**Exercise directions**
Leave the images out and repeat the data exactly as given.

**Rendered images with source text**
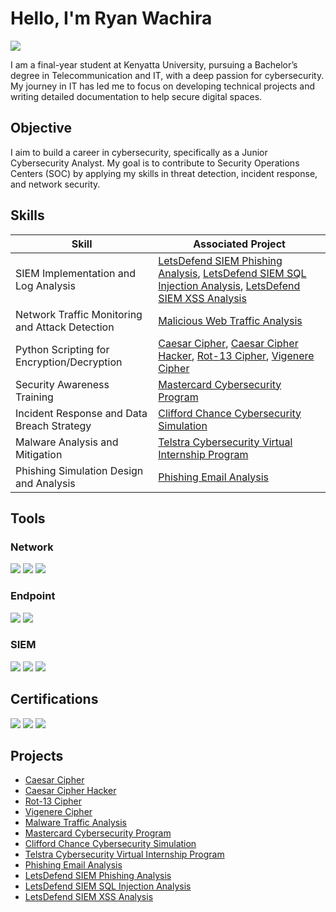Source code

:# Hello, I'm Ryan Wachira
<a href="https://www.linkedin.com/in/ryan-wachira-28a856251/"><img src="https://img.shields.io/badge/-LinkedIn-0072b1?&style=for-the-badge&logo=linkedin&logoColor=white" /></a>

I am a final-year student at Kenyatta University, pursuing a Bachelor’s degree in Telecommunication and IT, with a deep passion for cybersecurity. My journey in IT has led me to focus on developing technical projects and writing detailed documentation to help secure digital spaces.

## Objective
I aim to build a career in cybersecurity, specifically as a Junior Cybersecurity Analyst. My goal is to contribute to Security Operations Centers (SOC) by applying my skills in threat detection, incident response, and network security.

## Skills

| Skill                                         | Associated Project         |
|-----------------------------------------------|----------------------------|
| SIEM Implementation and Log Analysis          | [LetsDefend SIEM Phishing Analysis](https://github.com/Ryan-Wachira/letsdefend-siem-soc140-event82), [LetsDefend SIEM SQL Injection Analysis](https://github.com/Ryan-Wachira/SIEM-SQL-Injection-Incident), [LetsDefend SIEM XSS Analysis](https://github.com/Ryan-Wachira/LetsDefend-SOC-XSS-Detection) |
| Network Traffic Monitoring and Attack Detection | [Malicious Web Traffic Analysis](https://github.com/Ryan-Wachira/Malicious-Web-Traffic-Analysis)|
| Python Scripting for Encryption/Decryption    | [Caesar Cipher](https://github.com/Ryan-Wachira/caesar-cipher), [Caesar Cipher Hacker](https://github.com/Ryan-Wachira/caesar-cipher-hacker), [Rot-13 Cipher](https://github.com/Ryan-Wachira/rot13-cipher), [Vigenere Cipher](https://github.com/Ryan-Wachira/Vigenere_Cipher)|
| Security Awareness Training                   | [Mastercard Cybersecurity Program](https://github.com/Ryan-Wachira/MasterCard-Cybersecurity-Virtual-Internship)|
| Incident Response and Data Breach Strategy    | [Clifford Chance Cybersecurity Simulation](https://github.com/Ryan-Wachira/Clifford-Chance-Cybersecurity-Virtual-Internship)|
| Malware Analysis and Mitigation               | [Telstra Cybersecurity Virtual Internship Program](https://github.com/Ryan-Wachira/Telstra-Cybersecurity-Virtual-Internship)|
| Phishing Simulation Design and Analysis       | [Phishing Email Analysis](https://github.com/Ryan-Wachira/Phishing-Email-Analysis)|


## Tools

### Network
<div>
    <img src="https://img.shields.io/badge/-Wireshark-1679A7?&style=for-the-badge&logo=Wireshark&logoColor=white" />
    <img src="https://img.shields.io/badge/-Suricata-EF3B2D?&style=for-the-badge&logo=Suricata&logoColor=white" />
    <img src="https://img.shields.io/badge/-Zeek-777BB4?&style=for-the-badge&logo=Zeek&logoColor=white" />
</div>

### Endpoint
<div>
    <img src="https://img.shields.io/badge/-Microsoft_Defender_for_Endpoint-00A4EF?&style=for-the-badge&logo=Microsoft&logoColor=white" />
    <img src="https://img.shields.io/badge/-Velociraptor-4B275F?&style=for-the-badge&logo=Velociraptor&logoColor=white" />
</div>

### SIEM
<div>
    <img src="https://img.shields.io/badge/-Splunk-000000?&style=for-the-badge&logo=Splunk&logoColor=white" />
    <img src="https://img.shields.io/badge/-Elastic-005571?&style=for-the-badge&logo=Elastic&logoColor=white" />
    <img src="https://img.shields.io/badge/-Microsoft_Sentinel-0078D4?&style=for-the-badge&logo=Microsoft&logoColor=white" />
</div>

## Certifications
<div>
<img src="https://img.shields.io/badge/-Security%2B-FF0000?&style=for-the-badge&logo=CompTIA&logoColor=white" />
<img src="https://img.shields.io/badge/-Networking_Basics-1BA0D7?&style=for-the-badge&logo=Cisco&logoColor=white" />
<img src="https://img.shields.io/badge/-Crowdsec_Cyberthreat_Intelligence-001D57?&style=for-the-badge&logo=Crowdsec&logoColor=white" />

</div>

## Projects
- [Caesar Cipher](https://github.com/Ryan-Wachira/caesar-cipher)
- [Caesar Cipher Hacker](https://github.com/Ryan-Wachira/caesar-cipher-hacker)
- [Rot-13 Cipher](https://github.com/Ryan-Wachira/rot13-cipher)
- [Vigenere Cipher](https://github.com/Ryan-Wachira/Vigenere_Cipher)
- [Malware Traffic Analysis](https://github.com/Ryan-Wachira/Malicious-Web-Traffic-Analysis)
- [Mastercard Cybersecurity Program](https://github.com/Ryan-Wachira/MasterCard-Cybersecurity-Virtual-Internship)
- [Clifford Chance Cybersecurity Simulation](https://github.com/Ryan-Wachira/Clifford-Chance-Cybersecurity-Virtual-Internship)
- [Telstra Cybersecurity Virtual Internship Program](https://github.com/Ryan-Wachira/Telstra-Cybersecurity-Virtual-Internship)
- [Phishing Email Analysis](https://github.com/Ryan-Wachira/Phishing-Email-Analysis)
- [LetsDefend SIEM Phishing Analysis](https://github.com/Ryan-Wachira/letsdefend-siem-soc140-event82)
- [LetsDefend SIEM SQL Injection Analysis](https://github.com/Ryan-Wachira/SIEM-SQL-Injection-Incident)
- [LetsDefend SIEM XSS Analysis](https://github.com/Ryan-Wachira/LetsDefend-SOC-XSS-Detection)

**Reply**
Source code

:# Hello, I'm Ryan Wachira
<a href="https://www.linkedin.com/in/ryan-wachira-28a856251/"><img src="https://img.shields.io/badge/-LinkedIn-0072b1?&style=for-the-badge&logo=linkedin&logoColor=white" /></a>

I am a final-year student at Kenyatta University, pursuing a Bachelor’s degree in Telecommunication and IT, with a deep passion for cybersecurity. My journey in IT has led me to focus on developing technical projects and writing detailed documentation to help secure digital spaces.

## Objective
I aim to build a career in cybersecurity, specifically as a Junior Cybersecurity Analyst. My goal is to contribute to Security Operations Centers (SOC) by applying my skills in threat detection, incident response, and network security.

## Skills

| Skill                                         | Associated Project         |
|-----------------------------------------------|----------------------------|
| SIEM Implementation and Log Analysis          | [LetsDefend SIEM Phishing Analysis](https://github.com/Ryan-Wachira/letsdefend-siem-soc140-event82), [LetsDefend SIEM SQL Injection Analysis](https://github.com/Ryan-Wachira/SIEM-SQL-Injection-Incident), [LetsDefend SIEM XSS Analysis](https://github.com/Ryan-Wachira/LetsDefend-SOC-XSS-Detection) |
| Network Traffic Monitoring and Attack Detection | [Malicious Web Traffic Analysis](https://github.com/Ryan-Wachira/Malicious-Web-Traffic-Analysis)|
| Python Scripting for Encryption/Decryption    | [Caesar Cipher](https://github.com/Ryan-Wachira/caesar-cipher), [Caesar Cipher Hacker](https://github.com/Ryan-Wachira/caesar-cipher-hacker), [Rot-13 Cipher](https://github.com/Ryan-Wachira/rot13-cipher), [Vigenere Cipher](https://github.com/Ryan-Wachira/Vigenere_Cipher)|
| Security Awareness Training                   | [Mastercard Cybersecurity Program](https://github.com/Ryan-Wachira/MasterCard-Cybersecurity-Virtual-Internship)|
| Incident Response and Data Breach Strategy    | [Clifford Chance Cybersecurity Simulation](https://github.com/Ryan-Wachira/Clifford-Chance-Cybersecurity-Virtual-Internship)|
| Malware Analysis and Mitigation               | [Telstra Cybersecurity Virtual Internship Program](https://github.com/Ryan-Wachira/Telstra-Cybersecurity-Virtual-Internship)|
| Phishing Simulation Design and Analysis       | [Phishing Email Analysis](https://github.com/Ryan-Wachira/Phishing-Email-Analysis)|


## Tools

### Network
<div>
    <img src="https://img.shields.io/badge/-Wireshark-1679A7?&style=for-the-badge&logo=Wireshark&logoColor=white" />
    <img src="https://img.shields.io/badge/-Suricata-EF3B2D?&style=for-the-badge&logo=Suricata&logoColor=white" />
    <img src="https://img.shields.io/badge/-Zeek-777BB4?&style=for-the-badge&logo=Zeek&logoColor=white" />
</div>

### Endpoint
<div>
    <img src="https://img.shields.io/badge/-Microsoft_Defender_for_Endpoint-00A4EF?&style=for-the-badge&logo=Microsoft&logoColor=white" />
    <img src="https://img.shields.io/badge/-Velociraptor-4B275F?&style=for-the-badge&logo=Velociraptor&logoColor=white" />
</div>

### SIEM
<div>
    <img src="https://img.shields.io/badge/-Splunk-000000?&style=for-the-badge&logo=Splunk&logoColor=white" />
    <img src="https://img.shields.io/badge/-Elastic-005571?&style=for-the-badge&logo=Elastic&logoColor=white" />
    <img src="https://img.shields.io/badge/-Microsoft_Sentinel-0078D4?&style=for-the-badge&logo=Microsoft&logoColor=white" />
</div>

## Certifications
<div>
<img src="https://img.shields.io/badge/-Security%2B-FF0000?&style=for-the-badge&logo=CompTIA&logoColor=white" />
<img src="https://img.shields.io/badge/-Networking_Basics-1BA0D7?&style=for-the-badge&logo=Cisco&logoColor=white" />
<img src="https://img.shields.io/badge/-Crowdsec_Cyberthreat_Intelligence-001D57?&style=for-the-badge&logo=Crowdsec&logoColor=white" />

</div>

## Projects
- [Caesar Cipher](https://github.com/Ryan-Wachira/caesar-cipher)
- [Caesar Cipher Hacker](https://github.com/Ryan-Wachira/caesar-cipher-hacker)
- [Rot-13 Cipher](https://github.com/Ryan-Wachira/rot13-cipher)
- [Vigenere Cipher](https://github.com/Ryan-Wachira/Vigenere_Cipher)
- [Malware Traffic Analysis](https://github.com/Ryan-Wachira/Malicious-Web-Traffic-Analysis)
- [Mastercard Cybersecurity Program](https://github.com/Ryan-Wachira/MasterCard-Cybersecurity-Virtual-Internship)
- [Clifford Chance Cybersecurity Simulation](https://github.com/Ryan-Wachira/Clifford-Chance-Cybersecurity-Virtual-Internship)
- [Telstra Cybersecurity Virtual Internship Program](https://github.com/Ryan-Wachira/Telstra-Cybersecurity-Virtual-Internship)
- [Phishing Email Analysis](https://github.com/Ryan-Wachira/Phishing-Email-Analysis)
- [LetsDefend SIEM Phishing Analysis](https://github.com/Ryan-Wachira/letsdefend-siem-soc140-event82)
- [LetsDefend SIEM SQL Injection Analysis](https://github.com/Ryan-Wachira/SIEM-SQL-Injection-Incident)
- [LetsDefend SIEM XSS Analysis](https://github.com/Ryan-Wachira/LetsDefend-SOC-XSS-Detection)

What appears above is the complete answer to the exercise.